Pubblicato Domenica, 26 Ottobre 2014
Scritto da Santino Verna


LARGO DEI FAUGNI

LO SPIAZZO DEGLI ANTICHI RITI INCISI NEL CUORE DEGLI ATRIANI

La revisione della toponomastica (1996) ha mutato Largo S. Pietro in Largo dei faugni, omaggiando la tradizione popolare più famosa di Atri che fa parte dei riti solstiziali dell’inverno che sottolineano la fine della fase discendente del sole, annunciando il ritorno della primavera.

Un tempo lo spiazzo era il centro del rito dei fuochi dicembrini. Ora è la vicina Piazza Duomo, con la benedizione la sera del 7 dicembre, e l’accensione dei “faugni” all’alba del giorno seguente. Si diceva dei fuochi dicembrini perché la tradizione non apparteneva soltanto alla Solennità dell’Immacolata Concezione, ma anche alle contigue ricorrenze di S. Nicola, S. Lucia e S. Barbara. Le feste santorali non ebbero più l’accensione dei fuochi perché cadono in giorno lavorativo e la passione per le tradizioni ad Atri si è un po’ affievolita. Erano però riti incisi nel cuore degli atriani, soprattutto la festa di S. Lucia, protettrice della vista, organo fondamentale della vita umana.

Certamente lo spiazzo non è denominato popolarmente con il nome della tradizione paesana.

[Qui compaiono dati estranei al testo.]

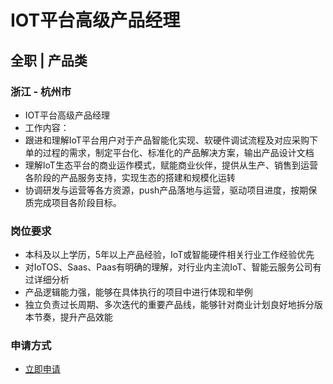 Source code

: 
# IOT平台高级产品经理
## 全职  |  产品类
### 浙江 - 杭州市

- IOT平台高级产品经理
- 工作内容：
- 跟进和理解IoT平台用户对于产品智能化实现、软硬件调试流程及对应采购下单的过程的需求，制定平台化、标准化的产品解决方案，输出产品设计文档
- 理解IoT生态平台的商业运作模式，赋能商业伙伴，提供从生产、销售到运营各阶段的产品服务支持，实现生态的搭建和规模化运转
- 协调研发与运营等各方资源，push产品落地与运营，驱动项目进度，按期保质完成项目各阶段目标。
### 岗位要求
- 本科及以上学历，5年以上产品经验，IoT或智能硬件相关行业工作经验优先
- 对IoTOS、Saas、Paas有明确的理解，对行业内主流IoT、智能云服务公司有过详细分析
- 产品逻辑能力强，能够在具体执行的项目中进行体现和举例
- 独立负责过长周期、多次迭代的重要产品线，能够针对商业计划良好地拆分版本节奏，提升产品效能
### 申请方式
- <a href="mailto:hr@tuya.com?subject=求职简历-IOT平台高级产品经理-来自GitHub">立即申请</a> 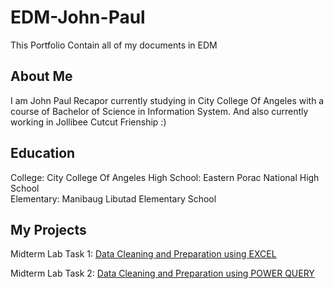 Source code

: # EDM-John-Paul
This Portfolio Contain all of my documents in EDM

## About Me
I am John Paul Recapor  currently studying in City College Of Angeles with a course of Bachelor of Science in Information System. And also currently working in Jollibee Cutcut Frienship :) 

## Education
College: City College Of Angeles
High School: Eastern Porac National High School  
Elementary: Manibaug Libutad Elementary School 

## My Projects
Midterm Lab Task 1: [Data Cleaning and Preparation using EXCEL](Midterm)

Midterm Lab Task 2: [Data Cleaning and Preparation using POWER QUERY](Midterm%20Task%202)
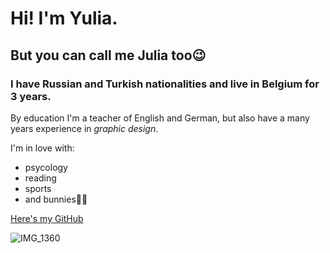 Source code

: # Hi! I'm Yulia.
## But you can call me Julia too:wink:

### I have Russian and Turkish nationalities and live in Belgium for 3 years.
By education I'm a teacher of English and German, but also have a many years experience in _graphic design_.

I'm in love with:
* psycology
* reading
* sports
* and bunnies:rabbit::smiley:

[Here's my GitHub](https://github.com/julia-sod)






![IMG_1360](https://user-images.githubusercontent.com/60543858/81572861-0b328000-93a4-11ea-8467-d27a30a61603.JPG)
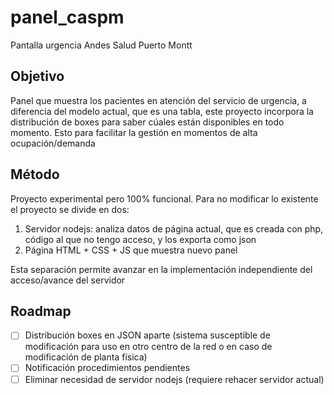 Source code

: # panel_caspm
Pantalla urgencia Andes Salud Puerto Montt

## Objetivo

Panel que muestra los pacientes en atención del servicio de urgencia, a diferencia del modelo actual, que es una tabla, este proyecto incorpora la distribución de boxes para saber cúales están disponibles en todo momento. Esto para facilitar la gestión en momentos de alta ocupación/demanda

## Método

Proyecto experimental pero 100% funcional. Para no modificar lo existente el proyecto se divide en dos: 

1. Servidor nodejs: analiza datos de página actual, que es creada con php, código al que no tengo acceso, y los exporta como json
2. Página HTML + CSS + JS que muestra nuevo panel

Esta separación permite avanzar en la implementación independiente del acceso/avance del servidor

## Roadmap

- [ ] Distribución boxes en JSON aparte (sistema susceptible de modificación para uso en otro centro de la red o en caso de modificación de planta física) 
- [ ] Notificación procedimientos pendientes
- [ ] Eliminar necesidad de servidor nodejs (requiere rehacer servidor actual)
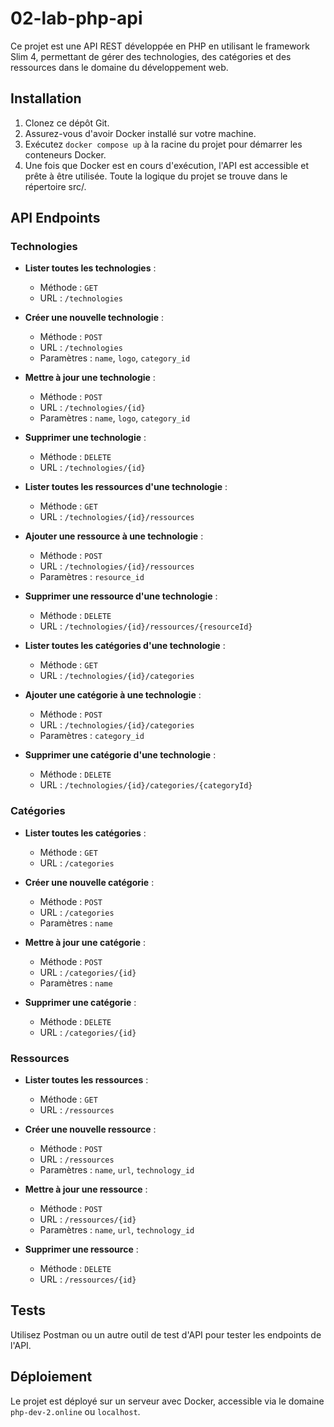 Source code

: # 02-lab-php-api

Ce projet est une API REST développée en PHP en utilisant le framework Slim 4, permettant de gérer des technologies, des catégories et des ressources dans le domaine du développement web.

## Installation

1. Clonez ce dépôt Git.
2. Assurez-vous d'avoir Docker installé sur votre machine.
3. Exécutez `docker compose up` à la racine du projet pour démarrer les conteneurs Docker.
4. Une fois que Docker est en cours d'exécution, l'API est accessible et prête à être utilisée. Toute la logique du projet se trouve dans le répertoire src/.

## API Endpoints

### Technologies

- **Lister toutes les technologies** :
  - Méthode : `GET`
  - URL : `/technologies`

- **Créer une nouvelle technologie** :
  - Méthode : `POST`
  - URL : `/technologies`
  - Paramètres : `name`, `logo`, `category_id`

- **Mettre à jour une technologie** :
  - Méthode : `POST`
  - URL : `/technologies/{id}`
  - Paramètres : `name`, `logo`, `category_id`

- **Supprimer une technologie** :
  - Méthode : `DELETE`
  - URL : `/technologies/{id}`

- **Lister toutes les ressources d'une technologie** :
  - Méthode : `GET`
  - URL : `/technologies/{id}/ressources`

- **Ajouter une ressource à une technologie** :
  - Méthode : `POST`
  - URL : `/technologies/{id}/ressources`
  - Paramètres : `resource_id`

- **Supprimer une ressource d'une technologie** :
  - Méthode : `DELETE`
  - URL : `/technologies/{id}/ressources/{resourceId}`

- **Lister toutes les catégories d'une technologie** :
  - Méthode : `GET`
  - URL : `/technologies/{id}/categories`

- **Ajouter une catégorie à une technologie** :
  - Méthode : `POST`
  - URL : `/technologies/{id}/categories`
  - Paramètres : `category_id`

- **Supprimer une catégorie d'une technologie** :
  - Méthode : `DELETE`
  - URL : `/technologies/{id}/categories/{categoryId}`

### Catégories

- **Lister toutes les catégories** :
  - Méthode : `GET`
  - URL : `/categories`

- **Créer une nouvelle catégorie** :
  - Méthode : `POST`
  - URL : `/categories`
  - Paramètres : `name`

- **Mettre à jour une catégorie** :
  - Méthode : `POST`
  - URL : `/categories/{id}`
  - Paramètres : `name`

- **Supprimer une catégorie** :
  - Méthode : `DELETE`
  - URL : `/categories/{id}`

### Ressources

- **Lister toutes les ressources** :
  - Méthode : `GET`
  - URL : `/ressources`

- **Créer une nouvelle ressource** :
  - Méthode : `POST`
  - URL : `/ressources`
  - Paramètres : `name`, `url`, `technology_id`

- **Mettre à jour une ressource** :
  - Méthode : `POST`
  - URL : `/ressources/{id}`
  - Paramètres : `name`, `url`, `technology_id`

- **Supprimer une ressource** :
  - Méthode : `DELETE`
  - URL : `/ressources/{id}`

## Tests

Utilisez Postman ou un autre outil de test d'API pour tester les endpoints de l'API.

## Déploiement

Le projet est déployé sur un serveur avec Docker, accessible via le domaine `php-dev-2.online` ou `localhost`. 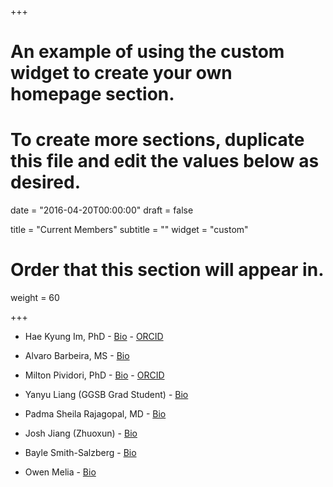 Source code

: +++
# An example of using the custom widget to create your own homepage section.
# To create more sections, duplicate this file and edit the values below as desired.

date = "2016-04-20T00:00:00"
draft = false

title = "Current Members"
subtitle = ""
widget = "custom"

# Order that this section will appear in.
weight = 60

+++


- Hae Kyung Im, PhD - [Bio](#about) - [ORCID](https://orcid.org/0000-0003-0333-5685)

- Alvaro Barbeira, MS - [Bio](https://github.com/heroico)

- Milton Pividori, PhD - [Bio](https://github.com/miltondp) - [ORCID](https://orcid.org/0000-0002-3035-4403)

- Yanyu Liang (GGSB Grad Student) - [Bio](https://github.com/liangyy)

- Padma Sheila Rajagopal, MD - [Bio](https://github.com/parajago)

- Josh Jiang (Zhuoxun) - [Bio](https://www.linkedin.com/in/zhuoxun-jiang-63499767/)

- Bayle Smith-Salzberg - [Bio](https://www.linkedin.com/in/bayle-smith-salzberg-59b033154/)

- Owen Melia - [Bio](https://github.com/meliao)
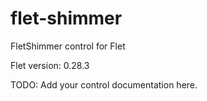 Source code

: # flet-shimmer
FletShimmer control for Flet

Flet version: 0.28.3

TODO: Add your control documentation here.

Viene detto “dietro la torre” o in vernacolo “arrete a la torre”, perché la fabbrica che suscita maggiore interesse è la torre campanaria di S. Maria, alta 54 m, poco più grande di quella della Collegiata di Città S.Angelo che si fregia del privilegio di Cattedrale. La torre in tutte le città costituisce un richiamo visivo, era un segnale fondamentale per il viandante. In Atri ci sono quattro torri campanarie, oltre alla Cattedrale, ci sono S. Agostino, S. Giovanni e S. Nicola, ma quella per antonomasia rimane la costruzione per i sacri bronzi del Duomo.

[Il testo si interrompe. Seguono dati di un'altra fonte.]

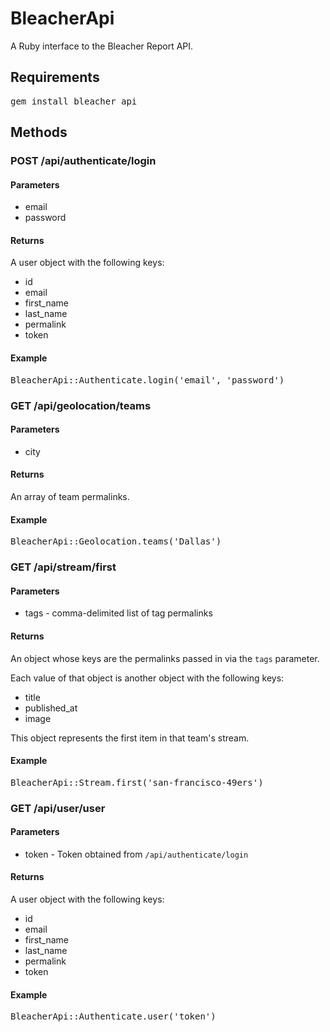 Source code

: BleacherApi
===========

A Ruby interface to the Bleacher Report API.

Requirements
------------

<pre>
gem install bleacher_api
</pre>

Methods
-------

### POST /api/authenticate/login

#### Parameters

* email
* password

#### Returns

A user object with the following keys:

* id
* email
* first\_name
* last\_name
* permalink
* token

#### Example

<pre>
BleacherApi::Authenticate.login('email', 'password')
</pre>

### GET /api/geolocation/teams

#### Parameters

* city

#### Returns

An array of team permalinks.

#### Example

<pre>
BleacherApi::Geolocation.teams('Dallas')
</pre>

### GET /api/stream/first

#### Parameters

* tags - comma-delimited list of tag permalinks

#### Returns

An object whose keys are the permalinks passed in via the <code>tags</code> parameter.

Each value of that object is another object with the following keys:

* title
* published_at
* image

This object represents the first item in that team's stream.

#### Example

<pre>
BleacherApi::Stream.first('san-francisco-49ers')
</pre>

### GET /api/user/user

#### Parameters

* token - Token obtained from <code>/api/authenticate/login</code>

#### Returns

A user object with the following keys:

* id
* email
* first\_name
* last\_name
* permalink
* token

#### Example

<pre>
BleacherApi::Authenticate.user('token')
</pre>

Nello spiazzo, salendo da Via del Teatro Romano, s’incontrano due strade, quella di sinistra porta alla Cattedrale, mentre a destra si va verso Via dei Musei, new entry dell’odonomastica cittadina e auspicio per la valorizzazione dei luoghi della cultura. Nelle immediate vicinanze ci sono tre musei: il Capitolare, l’Archeologico e l’Etnografico. Quando fu cambiata la dicitura della via (già S. Pietro), i musei erano due, perché l’Archeologico, presso Palazzo De Albentiis-De Galitiis con annessa casa Tascini, non ancora entrava in funzione. Le basi dell’Archeologico erano state poste nel 1971 dall’Arcidiacono Don Bruno Trubiani e negli anni ’80 erano state organizzate mostre sull’antica storia di Atri, della Hatria Picena. Nel 1990 la mostra fotografica del cav. Domenico Zincani con le opere esposte nell’atrio (la pubblicazione dell’antologia fotografica l’anno seguente, a cura della figlia signora Cettina Zincani-Di Febbo), e finalmente l’inaugurazione del Museo nel 2004.

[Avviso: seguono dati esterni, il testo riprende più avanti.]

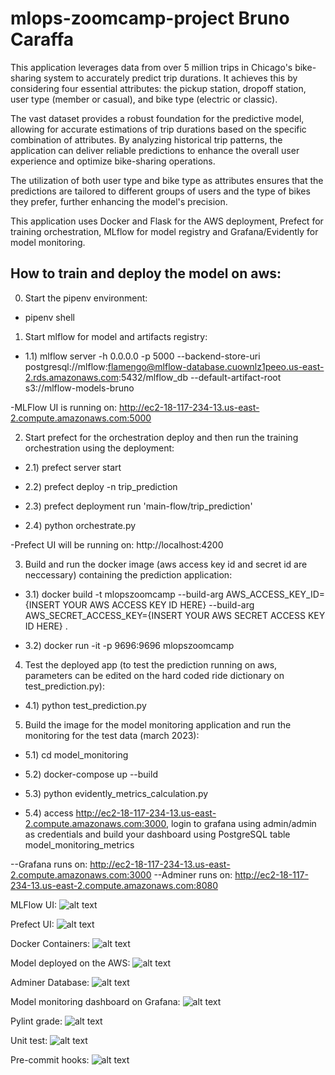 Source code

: # mlops-zoomcamp-project Bruno Caraffa

This application leverages data from over 5 million trips in Chicago's bike-sharing system to accurately predict trip durations. It achieves this by considering four essential attributes: the pickup station, dropoff station, user type (member or casual), and bike type (electric or classic).

The vast dataset provides a robust foundation for the predictive model, allowing for accurate estimations of trip durations based on the specific combination of attributes. By analyzing historical trip patterns, the application can deliver reliable predictions to enhance the overall user experience and optimize bike-sharing operations.

The utilization of both user type and bike type as attributes ensures that the predictions are tailored to different groups of users and the type of bikes they prefer, further enhancing the model's precision.

This application uses Docker and Flask for the AWS deployment, Prefect for training orchestration, MLflow for model registry and Grafana/Evidently for model monitoring.

## How to train and deploy the model on aws:
0) Start the pipenv environment:
*  pipenv shell

1) Start mlflow for model and artifacts registry:

* 1.1) mlflow server -h 0.0.0.0 -p 5000 --backend-store-uri postgresql://mlflow:flamengo@mlflow-database.cuownlz1peeo.us-east-2.rds.amazonaws.com:5432/mlflow_db --default-artifact-root s3://mlflow-models-bruno

-MLFlow UI is running on: http://ec2-18-117-234-13.us-east-2.compute.amazonaws.com:5000

2) Start prefect for the orchestration deploy and then run the training orchestration using the deployment:

* 2.1) prefect server start

* 2.2) prefect deploy -n trip_prediction

* 2.3) prefect deployment run 'main-flow/trip_prediction'

* 2.4) python orchestrate.py

-Prefect UI will be running on: http://localhost:4200

3) Build and run the docker image (aws access key id and secret id are neccessary) containing the prediction application:

* 3.1) docker build -t mlopszoomcamp --build-arg AWS_ACCESS_KEY_ID={INSERT YOUR AWS ACCESS KEY ID HERE} --build-arg AWS_SECRET_ACCESS_KEY={INSERT YOUR AWS SECRET ACCESS KEY ID HERE} .

* 3.2) docker run -it -p 9696:9696 mlopszoomcamp

4) Test the deployed app (to test the prediction running on aws, parameters can be edited on the hard coded ride dictionary on test_prediction.py):

* 4.1) python test_prediction.py

5) Build the image for the model monitoring application and run the monitoring for the test data (march 2023):

* 5.1) cd model_monitoring

* 5.2) docker-compose up --build

* 5.3) python evidently_metrics_calculation.py

* 5.4) access http://ec2-18-117-234-13.us-east-2.compute.amazonaws.com:3000, login to grafana using admin/admin as credentials and build your dashboard using PostgreSQL table model_monitoring_metrics

--Grafana runs on: http://ec2-18-117-234-13.us-east-2.compute.amazonaws.com:3000
--Adminer runs on: http://ec2-18-117-234-13.us-east-2.compute.amazonaws.com:8080

MLFlow UI:
![alt text](https://i.ibb.co/rkRytYy/mlops2.png)

Prefect UI:
![alt text](https://i.ibb.co/FhRdNN5/mlops3.png)

Docker Containers:
![alt text](https://i.ibb.co/bH7q03C/mlops4.png)

Model deployed on the AWS:
![alt text](https://i.ibb.co/fSz1dWZ/mlops5.png)

Adminer Database:
![alt text](https://i.ibb.co/mvhjS37/mlops7.pngg)

Model monitoring dashboard on Grafana:
![alt text](https://i.ibb.co/6s4ZtZX/mlops6.png)

Pylint grade:
![alt text](https://i.ibb.co/WvdvbDd/mlops1.png)

Unit test:
![alt text](https://i.ibb.co/sFwtd14/mlops8.png)

Pre-commit hooks:
![alt text](https://i.ibb.co/xzg54PM/mlops9.png)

Difficilmente l’atriano dice “Via dei musei”, perché si fa ancora riferimento alla chiesa di S. Pietro, demolita nel 1957. All’epoca – si usciva dalla IIa guerra mondiale- non c’era grande attenzione verso i tesori storico-artistici e i democristiani preferivano lo scranno di un ente, anche se modesto, piuttosto che la direzione di un museo o una biblioteca. Pertanto distruggere una chiesa, in un contesto molto religioso, non costituiva un grande problema, perché gli edifici sacri erano tanti, e un altare in meno non provocava problemi all’ecosistema umano. Il turismo ancora spiccava il volo e la motorizzazione di massa faceva fatica a diventare un fenomeno sociale di rilievo.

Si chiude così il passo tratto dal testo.